» **Source data**
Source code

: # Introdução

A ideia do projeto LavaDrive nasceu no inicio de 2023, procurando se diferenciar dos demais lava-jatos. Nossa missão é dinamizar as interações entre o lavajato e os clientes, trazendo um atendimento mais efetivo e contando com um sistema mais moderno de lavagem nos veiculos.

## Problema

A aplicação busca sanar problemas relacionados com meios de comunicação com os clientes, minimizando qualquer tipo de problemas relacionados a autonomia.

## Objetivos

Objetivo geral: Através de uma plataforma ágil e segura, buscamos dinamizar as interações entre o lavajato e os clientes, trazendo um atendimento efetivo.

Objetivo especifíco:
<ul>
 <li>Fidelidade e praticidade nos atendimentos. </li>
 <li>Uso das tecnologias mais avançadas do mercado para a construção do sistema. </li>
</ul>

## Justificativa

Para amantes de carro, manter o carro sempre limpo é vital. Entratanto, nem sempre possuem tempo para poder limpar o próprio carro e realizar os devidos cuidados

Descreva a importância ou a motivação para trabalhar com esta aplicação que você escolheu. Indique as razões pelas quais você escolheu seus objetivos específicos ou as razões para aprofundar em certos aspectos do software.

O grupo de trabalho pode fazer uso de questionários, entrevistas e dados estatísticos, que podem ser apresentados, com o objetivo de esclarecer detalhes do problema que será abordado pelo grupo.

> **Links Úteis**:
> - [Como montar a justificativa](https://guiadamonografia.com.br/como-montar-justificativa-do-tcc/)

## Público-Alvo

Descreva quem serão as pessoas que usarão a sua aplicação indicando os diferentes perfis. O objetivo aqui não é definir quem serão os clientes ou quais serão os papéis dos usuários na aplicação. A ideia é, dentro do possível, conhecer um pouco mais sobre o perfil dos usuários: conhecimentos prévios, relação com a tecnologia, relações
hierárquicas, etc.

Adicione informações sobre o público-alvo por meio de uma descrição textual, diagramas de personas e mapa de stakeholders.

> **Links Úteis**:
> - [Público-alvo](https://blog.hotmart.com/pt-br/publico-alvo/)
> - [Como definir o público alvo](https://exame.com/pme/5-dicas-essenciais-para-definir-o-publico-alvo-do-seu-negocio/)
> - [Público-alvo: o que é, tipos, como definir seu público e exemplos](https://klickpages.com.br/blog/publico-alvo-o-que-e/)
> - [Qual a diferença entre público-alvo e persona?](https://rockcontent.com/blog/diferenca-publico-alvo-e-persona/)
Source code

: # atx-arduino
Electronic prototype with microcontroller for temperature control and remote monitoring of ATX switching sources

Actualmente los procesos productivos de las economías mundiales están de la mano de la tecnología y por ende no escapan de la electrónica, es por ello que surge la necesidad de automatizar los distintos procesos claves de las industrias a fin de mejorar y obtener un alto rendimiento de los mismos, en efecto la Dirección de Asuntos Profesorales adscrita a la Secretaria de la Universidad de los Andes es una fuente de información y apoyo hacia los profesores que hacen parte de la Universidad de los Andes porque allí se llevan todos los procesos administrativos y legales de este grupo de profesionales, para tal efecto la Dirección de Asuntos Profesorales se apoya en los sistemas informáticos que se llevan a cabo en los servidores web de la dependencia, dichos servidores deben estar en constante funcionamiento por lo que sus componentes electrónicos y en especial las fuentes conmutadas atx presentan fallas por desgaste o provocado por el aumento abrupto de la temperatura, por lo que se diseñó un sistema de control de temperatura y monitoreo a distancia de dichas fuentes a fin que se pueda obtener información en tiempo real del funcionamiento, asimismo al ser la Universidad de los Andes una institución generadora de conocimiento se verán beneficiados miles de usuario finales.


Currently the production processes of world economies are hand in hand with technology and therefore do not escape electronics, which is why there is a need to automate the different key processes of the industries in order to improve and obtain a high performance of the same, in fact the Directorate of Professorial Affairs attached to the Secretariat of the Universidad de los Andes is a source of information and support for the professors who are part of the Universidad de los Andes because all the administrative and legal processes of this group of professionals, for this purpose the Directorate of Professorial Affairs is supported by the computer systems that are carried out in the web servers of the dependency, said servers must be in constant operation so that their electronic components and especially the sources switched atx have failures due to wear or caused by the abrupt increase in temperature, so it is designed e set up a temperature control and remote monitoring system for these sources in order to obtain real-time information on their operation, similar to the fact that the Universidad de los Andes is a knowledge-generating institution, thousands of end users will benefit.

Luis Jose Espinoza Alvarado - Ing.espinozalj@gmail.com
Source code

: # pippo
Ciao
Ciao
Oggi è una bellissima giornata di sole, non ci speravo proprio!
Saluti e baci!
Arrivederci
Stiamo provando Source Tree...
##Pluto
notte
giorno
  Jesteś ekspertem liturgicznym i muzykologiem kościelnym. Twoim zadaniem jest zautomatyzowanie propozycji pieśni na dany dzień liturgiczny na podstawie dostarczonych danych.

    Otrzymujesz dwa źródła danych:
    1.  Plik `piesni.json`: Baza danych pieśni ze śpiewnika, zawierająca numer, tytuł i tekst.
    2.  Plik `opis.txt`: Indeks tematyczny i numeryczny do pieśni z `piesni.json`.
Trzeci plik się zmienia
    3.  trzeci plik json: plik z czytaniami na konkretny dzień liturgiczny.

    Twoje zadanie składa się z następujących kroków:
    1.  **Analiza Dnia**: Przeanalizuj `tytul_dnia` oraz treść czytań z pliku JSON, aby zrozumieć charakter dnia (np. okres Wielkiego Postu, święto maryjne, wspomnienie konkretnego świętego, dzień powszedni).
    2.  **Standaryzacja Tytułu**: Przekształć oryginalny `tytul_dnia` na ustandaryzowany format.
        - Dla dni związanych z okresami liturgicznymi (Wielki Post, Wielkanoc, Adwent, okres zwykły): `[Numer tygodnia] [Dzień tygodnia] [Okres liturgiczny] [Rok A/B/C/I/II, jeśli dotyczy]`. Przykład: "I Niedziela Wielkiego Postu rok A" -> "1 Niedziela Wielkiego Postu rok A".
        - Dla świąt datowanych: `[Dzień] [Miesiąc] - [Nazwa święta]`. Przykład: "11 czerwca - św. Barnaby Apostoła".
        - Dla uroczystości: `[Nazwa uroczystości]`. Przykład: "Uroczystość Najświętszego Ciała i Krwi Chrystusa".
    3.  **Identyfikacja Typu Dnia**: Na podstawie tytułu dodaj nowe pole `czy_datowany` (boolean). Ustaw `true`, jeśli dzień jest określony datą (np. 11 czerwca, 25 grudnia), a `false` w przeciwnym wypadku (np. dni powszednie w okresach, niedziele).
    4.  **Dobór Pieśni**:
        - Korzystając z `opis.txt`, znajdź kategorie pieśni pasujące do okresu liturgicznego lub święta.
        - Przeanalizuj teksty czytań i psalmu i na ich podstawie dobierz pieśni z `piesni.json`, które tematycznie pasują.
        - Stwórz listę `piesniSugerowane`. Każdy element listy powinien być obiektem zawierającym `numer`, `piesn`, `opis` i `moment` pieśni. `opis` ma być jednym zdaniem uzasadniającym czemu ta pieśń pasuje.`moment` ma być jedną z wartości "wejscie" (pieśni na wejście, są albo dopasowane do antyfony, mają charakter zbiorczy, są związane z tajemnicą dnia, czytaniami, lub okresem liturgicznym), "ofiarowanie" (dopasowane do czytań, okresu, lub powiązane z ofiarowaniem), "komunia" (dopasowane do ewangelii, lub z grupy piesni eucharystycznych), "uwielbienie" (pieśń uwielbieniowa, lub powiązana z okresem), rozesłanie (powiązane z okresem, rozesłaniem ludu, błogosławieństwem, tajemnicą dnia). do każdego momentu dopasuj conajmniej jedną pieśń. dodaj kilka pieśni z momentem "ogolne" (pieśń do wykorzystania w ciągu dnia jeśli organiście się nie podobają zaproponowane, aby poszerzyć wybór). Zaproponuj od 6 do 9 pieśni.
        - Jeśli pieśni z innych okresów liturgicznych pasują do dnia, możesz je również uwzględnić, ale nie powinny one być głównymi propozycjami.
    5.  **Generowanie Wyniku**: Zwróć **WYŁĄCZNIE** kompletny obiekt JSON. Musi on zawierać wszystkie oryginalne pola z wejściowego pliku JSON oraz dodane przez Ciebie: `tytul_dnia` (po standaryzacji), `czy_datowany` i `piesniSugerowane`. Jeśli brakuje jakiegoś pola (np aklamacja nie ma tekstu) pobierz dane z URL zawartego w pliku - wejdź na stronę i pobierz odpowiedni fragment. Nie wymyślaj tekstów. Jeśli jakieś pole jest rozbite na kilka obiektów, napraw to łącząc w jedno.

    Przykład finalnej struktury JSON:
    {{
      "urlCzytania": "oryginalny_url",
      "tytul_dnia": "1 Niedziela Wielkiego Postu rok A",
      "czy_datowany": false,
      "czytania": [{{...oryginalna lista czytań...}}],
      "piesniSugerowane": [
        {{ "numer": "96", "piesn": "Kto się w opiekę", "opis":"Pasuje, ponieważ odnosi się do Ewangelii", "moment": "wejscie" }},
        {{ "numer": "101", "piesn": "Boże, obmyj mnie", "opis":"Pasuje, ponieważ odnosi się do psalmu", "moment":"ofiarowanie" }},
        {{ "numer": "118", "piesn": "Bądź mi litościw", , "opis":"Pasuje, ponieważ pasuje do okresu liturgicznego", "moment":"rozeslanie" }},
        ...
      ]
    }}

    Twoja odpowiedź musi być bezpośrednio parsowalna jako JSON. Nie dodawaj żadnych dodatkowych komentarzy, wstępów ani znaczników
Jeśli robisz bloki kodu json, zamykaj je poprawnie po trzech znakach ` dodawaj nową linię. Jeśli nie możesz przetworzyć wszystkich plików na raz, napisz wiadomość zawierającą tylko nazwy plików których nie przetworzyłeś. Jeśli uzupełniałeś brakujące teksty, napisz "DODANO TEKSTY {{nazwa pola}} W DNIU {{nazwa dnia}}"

» **Problem statement**
Give back exactly the lines of the listing above that run from the line with "Jesteś ekspertem liturgicznym" to the line with "Trzeci plik się zmienia", inclusive.

» **Response to this exercise**
  Jesteś ekspertem liturgicznym i muzykologiem kościelnym. Twoim zadaniem jest zautomatyzowanie propozycji pieśni na dany dzień liturgiczny na podstawie dostarczonych danych.

    Otrzymujesz dwa źródła danych:
    1.  Plik `piesni.json`: Baza danych pieśni ze śpiewnika, zawierająca numer, tytuł i tekst.
    2.  Plik `opis.txt`: Indeks tematyczny i numeryczny do pieśni z `piesni.json`.
Trzeci plik się zmienia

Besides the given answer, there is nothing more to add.